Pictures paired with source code
● ● ● ● ● ● ●
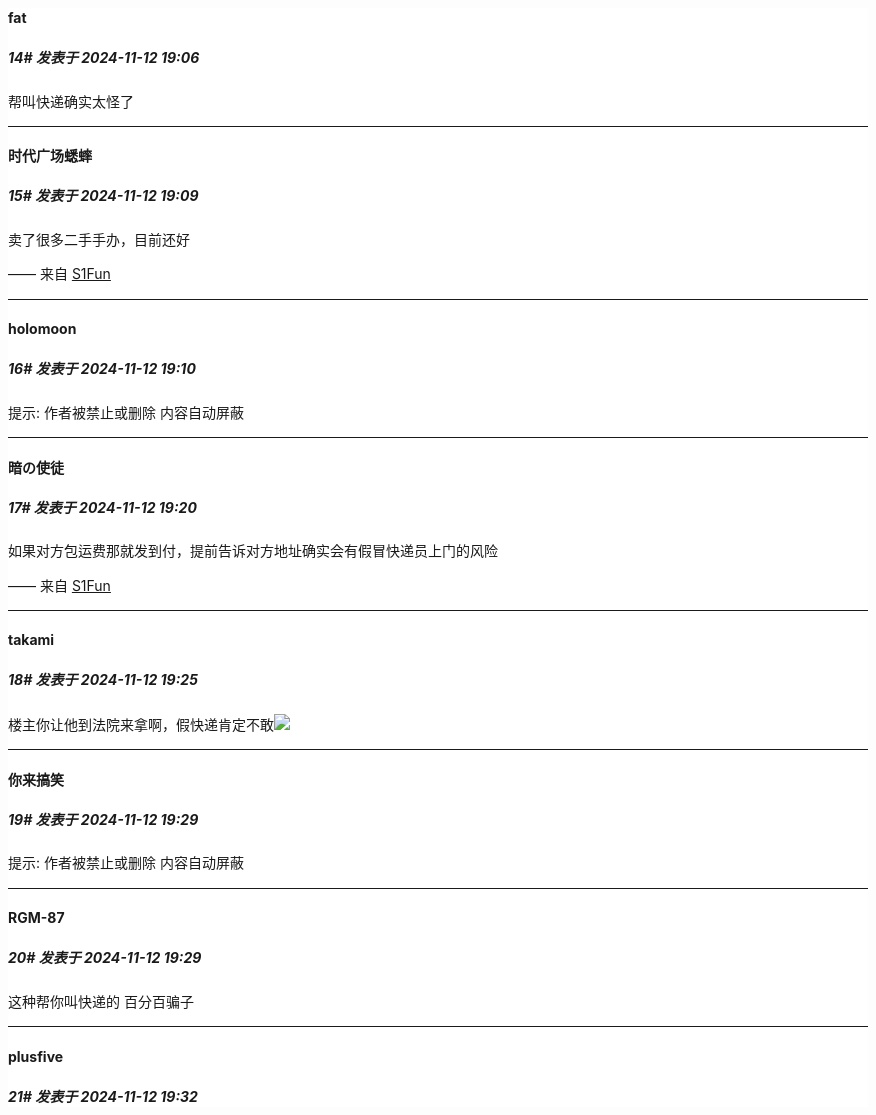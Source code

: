 ####  fat  
##### 14#       发表于 2024-11-12 19:06

帮叫快递确实太怪了

*****

####  时代广场蟋蟀  
##### 15#       发表于 2024-11-12 19:09

卖了很多二手手办，目前还好

—— 来自 [S1Fun](https://s1fun.koalcat.com)

*****

####  holomoon  
##### 16#       发表于 2024-11-12 19:10

提示: 作者被禁止或删除 内容自动屏蔽

*****

####  暗の使徒  
##### 17#       发表于 2024-11-12 19:20

如果对方包运费那就发到付，提前告诉对方地址确实会有假冒快递员上门的风险

—— 来自 [S1Fun](https://s1fun.koalcat.com)

*****

####  takami  
##### 18#       发表于 2024-11-12 19:25

楼主你让他到法院来拿啊，假快递肯定不敢<img src="https://static.saraba1st.com/image/smiley/face2017/037.png" referrerpolicy="no-referrer">

*****

####  你来搞笑  
##### 19#       发表于 2024-11-12 19:29

提示: 作者被禁止或删除 内容自动屏蔽

*****

####  RGM-87  
##### 20#       发表于 2024-11-12 19:29

这种帮你叫快递的 百分百骗子

*****

####  plusfive  
##### 21#       发表于 2024-11-12 19:32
● ● ● ● ● ● ●
= WHAT THIS TASK INVOLVES =
When you copy the data above, reproduce each line exactly and skip every image.

= RESULT =
Source code

: ####  fat  
##### 14#       发表于 2024-11-12 19:06

帮叫快递确实太怪了

*****

####  时代广场蟋蟀  
##### 15#       发表于 2024-11-12 19:09

卖了很多二手手办，目前还好

—— 来自 [S1Fun](https://s1fun.koalcat.com)

*****

####  holomoon  
##### 16#       发表于 2024-11-12 19:10

提示: 作者被禁止或删除 内容自动屏蔽

*****

####  暗の使徒  
##### 17#       发表于 2024-11-12 19:20

如果对方包运费那就发到付，提前告诉对方地址确实会有假冒快递员上门的风险

—— 来自 [S1Fun](https://s1fun.koalcat.com)

*****

####  takami  
##### 18#       发表于 2024-11-12 19:25

楼主你让他到法院来拿啊，假快递肯定不敢<img src="https://static.saraba1st.com/image/smiley/face2017/037.png" referrerpolicy="no-referrer">

*****

####  你来搞笑  
##### 19#       发表于 2024-11-12 19:29

提示: 作者被禁止或删除 内容自动屏蔽

*****

####  RGM-87  
##### 20#       发表于 2024-11-12 19:29

这种帮你叫快递的 百分百骗子

*****

####  plusfive  
##### 21#       发表于 2024-11-12 19:32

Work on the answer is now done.